A avaliação no mercado é que as mudanças no programa gerarão impacto relevante, principalmente para empresas que atendem ao segmento habitacional de baixa renda. O conselho curador do FGTS divulgou três atualizações principais nos financiamentos via Minha Casa Minha Vida:
- Redução na taxa de juros para famílias de renda até R$ 2 mil;
- Aumento no subsídio para as duas faixas de menor renda do programa (de R$ 47,5 mil para R$ 55 mil);
- E aumento no preço do imóvel que pode ser financiado (indo a até R$ 350 mil para famílias que ganham até R$ 8 mil).
A ampliação do teto passível de financiamento no programa é o aspecto visto como mais importante, segundo especialistas ouvidos pelo Metrópoles. Além da alta na demanda, a expectativa é que seja possível recompor margens.

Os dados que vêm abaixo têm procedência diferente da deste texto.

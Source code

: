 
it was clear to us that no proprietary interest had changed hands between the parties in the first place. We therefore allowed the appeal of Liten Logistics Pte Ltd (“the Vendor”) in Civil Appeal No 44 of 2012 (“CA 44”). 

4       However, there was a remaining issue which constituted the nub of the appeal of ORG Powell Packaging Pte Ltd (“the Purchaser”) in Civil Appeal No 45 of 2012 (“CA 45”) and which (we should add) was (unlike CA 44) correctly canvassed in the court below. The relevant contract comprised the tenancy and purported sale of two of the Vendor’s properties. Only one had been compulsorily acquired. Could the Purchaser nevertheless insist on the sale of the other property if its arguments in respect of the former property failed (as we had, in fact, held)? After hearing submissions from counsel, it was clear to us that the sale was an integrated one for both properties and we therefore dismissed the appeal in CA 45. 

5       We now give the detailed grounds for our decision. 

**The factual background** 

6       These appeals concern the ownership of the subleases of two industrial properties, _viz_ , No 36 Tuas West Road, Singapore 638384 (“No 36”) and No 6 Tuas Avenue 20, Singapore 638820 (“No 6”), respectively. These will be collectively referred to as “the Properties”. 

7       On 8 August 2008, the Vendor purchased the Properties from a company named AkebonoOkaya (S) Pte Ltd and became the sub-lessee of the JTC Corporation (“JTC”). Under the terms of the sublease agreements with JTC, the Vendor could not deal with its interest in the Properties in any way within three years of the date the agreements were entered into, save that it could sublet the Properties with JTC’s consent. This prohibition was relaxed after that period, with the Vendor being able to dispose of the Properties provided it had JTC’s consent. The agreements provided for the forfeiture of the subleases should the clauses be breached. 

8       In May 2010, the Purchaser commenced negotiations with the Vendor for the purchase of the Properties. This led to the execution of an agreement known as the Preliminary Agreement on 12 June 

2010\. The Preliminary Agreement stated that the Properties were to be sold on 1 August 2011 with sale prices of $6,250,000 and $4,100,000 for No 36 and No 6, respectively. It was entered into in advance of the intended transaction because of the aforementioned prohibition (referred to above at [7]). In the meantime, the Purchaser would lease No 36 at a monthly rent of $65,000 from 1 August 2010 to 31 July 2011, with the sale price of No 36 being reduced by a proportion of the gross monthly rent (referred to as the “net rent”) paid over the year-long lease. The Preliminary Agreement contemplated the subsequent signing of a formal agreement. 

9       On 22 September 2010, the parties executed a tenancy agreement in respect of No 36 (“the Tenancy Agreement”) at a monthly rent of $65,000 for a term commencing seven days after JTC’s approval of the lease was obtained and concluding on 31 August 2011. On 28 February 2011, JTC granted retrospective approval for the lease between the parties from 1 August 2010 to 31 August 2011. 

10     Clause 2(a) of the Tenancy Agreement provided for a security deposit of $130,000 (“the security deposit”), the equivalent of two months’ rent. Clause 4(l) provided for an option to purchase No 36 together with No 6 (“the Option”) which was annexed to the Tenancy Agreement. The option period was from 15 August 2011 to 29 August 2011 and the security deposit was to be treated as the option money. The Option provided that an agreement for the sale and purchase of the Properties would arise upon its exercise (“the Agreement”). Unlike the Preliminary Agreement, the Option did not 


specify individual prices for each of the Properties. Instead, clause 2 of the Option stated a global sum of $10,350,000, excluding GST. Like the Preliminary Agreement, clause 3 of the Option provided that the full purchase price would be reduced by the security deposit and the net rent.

A estimativa do Bradesco BBI é que as construtoras com foco no segmento de baixa renda têm, hoje, entre 20% e 40% de suas unidades acima do teto atual, mas abaixo do novo – portanto, prontas para ingressar no programa.
“Vemos essas mudanças como muito positivas para o setor de construção residencial popular, pois amplia o mercado endereçável do segmento e permite preços mais altos em todo o país, ajudando as construtoras listadas a sustentarem velocidades sólidas de vendas e margens”, afirmaram os analistas Bruno Mendonça, Pedro Lobato e Herman Lee, do Bradesco BBI, em relatório a clientes.
O UBS BB lembrou que o teto do programa não era reajustado desde 2017. Com mais famílias podendo se beneficiar dos juros subsidiados (que começam em 4%, enquanto a Caixa cobra 9% para imóveis comuns), a expectativa é de alta na demanda, tendo em vista um déficit habitacional de 8 milhões de unidades estimado no Brasil.